_AIM OF THE EXERCISE:_ The response must contain every line from the records below that has "health".
GIVEN INFORMATION Block Start
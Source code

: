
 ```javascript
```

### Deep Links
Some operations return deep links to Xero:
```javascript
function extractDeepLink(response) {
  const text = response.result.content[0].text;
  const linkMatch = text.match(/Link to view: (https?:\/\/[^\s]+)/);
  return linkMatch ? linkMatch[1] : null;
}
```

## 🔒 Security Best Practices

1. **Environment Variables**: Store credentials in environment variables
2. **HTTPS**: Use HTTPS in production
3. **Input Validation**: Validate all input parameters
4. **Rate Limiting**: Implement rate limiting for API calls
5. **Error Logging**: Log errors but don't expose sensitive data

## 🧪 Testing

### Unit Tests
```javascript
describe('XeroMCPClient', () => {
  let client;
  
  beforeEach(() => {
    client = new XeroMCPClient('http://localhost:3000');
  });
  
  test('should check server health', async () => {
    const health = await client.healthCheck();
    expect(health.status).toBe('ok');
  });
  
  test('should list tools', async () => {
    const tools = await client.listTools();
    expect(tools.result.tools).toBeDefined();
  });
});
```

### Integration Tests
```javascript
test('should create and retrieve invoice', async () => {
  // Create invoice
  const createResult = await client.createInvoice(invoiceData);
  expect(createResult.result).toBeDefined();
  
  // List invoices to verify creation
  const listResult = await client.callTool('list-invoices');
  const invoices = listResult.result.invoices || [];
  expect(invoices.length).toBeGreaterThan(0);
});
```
GIVEN INFORMATION Block End
_TASK RESPONSE:_
  test('should check server health', async () => {
    const health = await client.healthCheck();
    expect(health.status).toBe('ok');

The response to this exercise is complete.